Excerpts from a dataset:
□ □ □ □ □
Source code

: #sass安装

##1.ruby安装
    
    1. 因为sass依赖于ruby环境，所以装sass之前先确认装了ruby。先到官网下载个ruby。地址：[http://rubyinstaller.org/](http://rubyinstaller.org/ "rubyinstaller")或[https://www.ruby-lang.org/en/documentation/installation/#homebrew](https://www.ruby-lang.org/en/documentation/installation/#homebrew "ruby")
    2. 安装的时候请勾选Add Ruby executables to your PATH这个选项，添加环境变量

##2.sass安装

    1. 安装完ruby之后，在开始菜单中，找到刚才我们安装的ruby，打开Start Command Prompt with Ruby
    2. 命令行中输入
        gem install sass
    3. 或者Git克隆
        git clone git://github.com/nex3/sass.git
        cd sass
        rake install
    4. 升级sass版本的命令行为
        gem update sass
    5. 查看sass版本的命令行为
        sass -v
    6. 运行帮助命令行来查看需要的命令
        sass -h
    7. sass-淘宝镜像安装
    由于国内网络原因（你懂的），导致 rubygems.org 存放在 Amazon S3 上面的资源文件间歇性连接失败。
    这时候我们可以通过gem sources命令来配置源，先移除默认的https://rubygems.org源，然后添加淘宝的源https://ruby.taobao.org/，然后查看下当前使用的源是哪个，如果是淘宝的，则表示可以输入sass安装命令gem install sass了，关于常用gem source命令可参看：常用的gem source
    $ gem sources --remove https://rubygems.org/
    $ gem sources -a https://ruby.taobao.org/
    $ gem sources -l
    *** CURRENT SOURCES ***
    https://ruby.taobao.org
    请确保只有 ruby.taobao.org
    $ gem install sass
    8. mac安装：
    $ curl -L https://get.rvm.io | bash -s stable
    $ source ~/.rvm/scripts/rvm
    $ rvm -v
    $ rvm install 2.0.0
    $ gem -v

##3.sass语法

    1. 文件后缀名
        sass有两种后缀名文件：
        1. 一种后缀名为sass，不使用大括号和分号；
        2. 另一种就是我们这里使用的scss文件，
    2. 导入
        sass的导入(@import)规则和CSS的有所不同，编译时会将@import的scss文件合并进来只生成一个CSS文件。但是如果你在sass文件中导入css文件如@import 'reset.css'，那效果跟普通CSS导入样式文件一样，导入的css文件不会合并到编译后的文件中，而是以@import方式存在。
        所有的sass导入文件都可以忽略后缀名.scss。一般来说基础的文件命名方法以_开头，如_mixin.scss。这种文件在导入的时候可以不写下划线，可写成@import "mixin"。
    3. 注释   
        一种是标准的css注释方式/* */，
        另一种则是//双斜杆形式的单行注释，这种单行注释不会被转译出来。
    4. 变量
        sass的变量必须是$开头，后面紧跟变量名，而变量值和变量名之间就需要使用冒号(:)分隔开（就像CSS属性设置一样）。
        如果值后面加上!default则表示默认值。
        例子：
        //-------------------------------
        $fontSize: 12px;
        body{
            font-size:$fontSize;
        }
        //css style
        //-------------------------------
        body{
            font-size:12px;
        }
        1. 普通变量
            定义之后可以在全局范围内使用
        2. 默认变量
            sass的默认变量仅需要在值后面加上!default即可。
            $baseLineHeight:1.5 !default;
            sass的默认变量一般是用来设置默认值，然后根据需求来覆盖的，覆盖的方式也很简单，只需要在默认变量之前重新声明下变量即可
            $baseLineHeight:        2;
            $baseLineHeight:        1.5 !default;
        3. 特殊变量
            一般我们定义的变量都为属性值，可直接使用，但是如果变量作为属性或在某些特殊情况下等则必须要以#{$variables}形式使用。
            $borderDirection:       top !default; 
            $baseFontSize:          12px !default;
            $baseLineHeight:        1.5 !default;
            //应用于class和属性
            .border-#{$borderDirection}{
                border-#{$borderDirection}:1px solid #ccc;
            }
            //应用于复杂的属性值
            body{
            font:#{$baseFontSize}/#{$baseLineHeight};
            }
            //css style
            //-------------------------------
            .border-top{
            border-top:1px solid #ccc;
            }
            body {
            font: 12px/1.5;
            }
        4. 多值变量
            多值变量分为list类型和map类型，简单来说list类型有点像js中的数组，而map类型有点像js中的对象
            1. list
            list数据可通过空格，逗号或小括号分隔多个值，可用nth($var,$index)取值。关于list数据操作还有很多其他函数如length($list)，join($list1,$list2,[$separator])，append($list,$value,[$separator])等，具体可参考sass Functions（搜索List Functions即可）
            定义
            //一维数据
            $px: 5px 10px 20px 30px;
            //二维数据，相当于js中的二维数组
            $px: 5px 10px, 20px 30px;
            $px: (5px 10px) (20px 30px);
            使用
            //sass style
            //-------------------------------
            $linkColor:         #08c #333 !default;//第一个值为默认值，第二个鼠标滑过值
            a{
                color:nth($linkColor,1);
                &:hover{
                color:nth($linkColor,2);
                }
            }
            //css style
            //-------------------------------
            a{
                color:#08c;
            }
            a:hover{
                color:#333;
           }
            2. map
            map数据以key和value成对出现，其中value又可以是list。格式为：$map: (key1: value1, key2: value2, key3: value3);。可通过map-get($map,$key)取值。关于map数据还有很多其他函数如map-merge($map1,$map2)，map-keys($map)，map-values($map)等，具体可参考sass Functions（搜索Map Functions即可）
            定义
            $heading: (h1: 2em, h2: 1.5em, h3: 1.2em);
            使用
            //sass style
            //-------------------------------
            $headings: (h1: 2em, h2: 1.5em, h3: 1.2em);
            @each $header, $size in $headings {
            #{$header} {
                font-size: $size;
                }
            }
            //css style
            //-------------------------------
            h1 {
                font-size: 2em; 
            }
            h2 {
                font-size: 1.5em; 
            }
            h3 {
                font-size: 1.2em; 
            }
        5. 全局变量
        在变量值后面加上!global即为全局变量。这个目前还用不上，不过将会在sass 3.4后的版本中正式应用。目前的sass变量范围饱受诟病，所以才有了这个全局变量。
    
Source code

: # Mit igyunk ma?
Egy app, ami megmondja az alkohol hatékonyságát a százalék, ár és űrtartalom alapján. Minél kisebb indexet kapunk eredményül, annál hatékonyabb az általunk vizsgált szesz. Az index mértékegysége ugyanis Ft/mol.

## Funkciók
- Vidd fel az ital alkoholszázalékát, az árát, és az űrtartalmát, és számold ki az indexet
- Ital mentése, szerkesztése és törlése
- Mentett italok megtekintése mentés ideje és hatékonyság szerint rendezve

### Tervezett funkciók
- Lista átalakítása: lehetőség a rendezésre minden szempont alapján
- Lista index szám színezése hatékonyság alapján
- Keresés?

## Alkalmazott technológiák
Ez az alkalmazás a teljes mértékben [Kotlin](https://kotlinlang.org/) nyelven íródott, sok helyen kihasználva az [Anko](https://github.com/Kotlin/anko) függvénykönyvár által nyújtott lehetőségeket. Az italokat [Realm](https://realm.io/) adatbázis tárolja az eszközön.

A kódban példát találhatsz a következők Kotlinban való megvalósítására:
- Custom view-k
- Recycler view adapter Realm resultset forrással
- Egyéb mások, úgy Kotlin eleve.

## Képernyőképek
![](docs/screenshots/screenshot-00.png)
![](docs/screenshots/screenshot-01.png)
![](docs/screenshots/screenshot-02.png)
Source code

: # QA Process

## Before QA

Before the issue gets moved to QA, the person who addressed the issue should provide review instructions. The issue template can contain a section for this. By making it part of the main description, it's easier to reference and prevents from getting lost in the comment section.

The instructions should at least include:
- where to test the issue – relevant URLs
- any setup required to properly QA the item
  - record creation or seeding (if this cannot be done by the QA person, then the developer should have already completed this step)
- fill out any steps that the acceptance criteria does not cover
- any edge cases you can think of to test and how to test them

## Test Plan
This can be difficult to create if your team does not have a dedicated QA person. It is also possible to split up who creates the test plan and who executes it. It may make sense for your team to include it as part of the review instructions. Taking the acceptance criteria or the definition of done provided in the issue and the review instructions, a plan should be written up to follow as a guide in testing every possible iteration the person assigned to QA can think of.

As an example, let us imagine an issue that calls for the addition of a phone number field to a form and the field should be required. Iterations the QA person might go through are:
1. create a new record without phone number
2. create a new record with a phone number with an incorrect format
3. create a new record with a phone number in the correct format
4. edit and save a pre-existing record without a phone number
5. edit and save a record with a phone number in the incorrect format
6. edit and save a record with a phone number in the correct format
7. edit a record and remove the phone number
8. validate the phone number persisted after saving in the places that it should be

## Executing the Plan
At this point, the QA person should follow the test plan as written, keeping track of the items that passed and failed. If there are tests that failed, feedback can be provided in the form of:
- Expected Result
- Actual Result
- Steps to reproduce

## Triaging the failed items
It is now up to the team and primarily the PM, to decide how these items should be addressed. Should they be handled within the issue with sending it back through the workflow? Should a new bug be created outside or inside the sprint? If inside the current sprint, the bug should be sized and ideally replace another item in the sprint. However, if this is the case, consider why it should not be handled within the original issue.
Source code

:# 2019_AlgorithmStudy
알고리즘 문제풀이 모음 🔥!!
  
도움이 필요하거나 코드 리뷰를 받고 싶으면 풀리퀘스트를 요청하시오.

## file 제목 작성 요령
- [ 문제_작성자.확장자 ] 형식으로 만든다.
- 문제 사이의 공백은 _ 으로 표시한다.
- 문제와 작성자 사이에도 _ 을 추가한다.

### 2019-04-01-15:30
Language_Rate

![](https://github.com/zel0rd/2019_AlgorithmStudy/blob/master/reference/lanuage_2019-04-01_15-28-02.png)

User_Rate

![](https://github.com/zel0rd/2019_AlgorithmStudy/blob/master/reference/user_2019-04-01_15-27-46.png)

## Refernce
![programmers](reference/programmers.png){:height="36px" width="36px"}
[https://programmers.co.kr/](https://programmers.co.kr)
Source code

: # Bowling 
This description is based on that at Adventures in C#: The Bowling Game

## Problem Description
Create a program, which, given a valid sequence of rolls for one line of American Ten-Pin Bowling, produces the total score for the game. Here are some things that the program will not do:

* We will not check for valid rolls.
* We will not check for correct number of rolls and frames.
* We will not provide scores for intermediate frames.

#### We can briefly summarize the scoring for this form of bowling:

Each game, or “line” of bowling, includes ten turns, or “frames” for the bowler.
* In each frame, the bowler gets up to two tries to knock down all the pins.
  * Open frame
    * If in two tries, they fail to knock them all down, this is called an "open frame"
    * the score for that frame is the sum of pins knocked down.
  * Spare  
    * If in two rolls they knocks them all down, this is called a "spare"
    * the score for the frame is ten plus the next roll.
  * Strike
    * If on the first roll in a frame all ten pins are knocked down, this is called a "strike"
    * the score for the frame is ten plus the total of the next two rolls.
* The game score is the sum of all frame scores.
□ □ □ □ □
### What the task requires
Nothing but the lines from the one holding "pins knocked down." to the end of the entries should be output, each exactly as it appears.

### Solution
    * the score for that frame is the sum of pins knocked down.
  * Spare  
    * If in two rolls they knocks them all down, this is called a "spare"
    * the score for the frame is ten plus the next roll.
  * Strike
    * If on the first roll in a frame all ten pins are knocked down, this is called a "strike"
    * the score for the frame is ten plus the total of the next two rolls.
* The game score is the sum of all frame scores.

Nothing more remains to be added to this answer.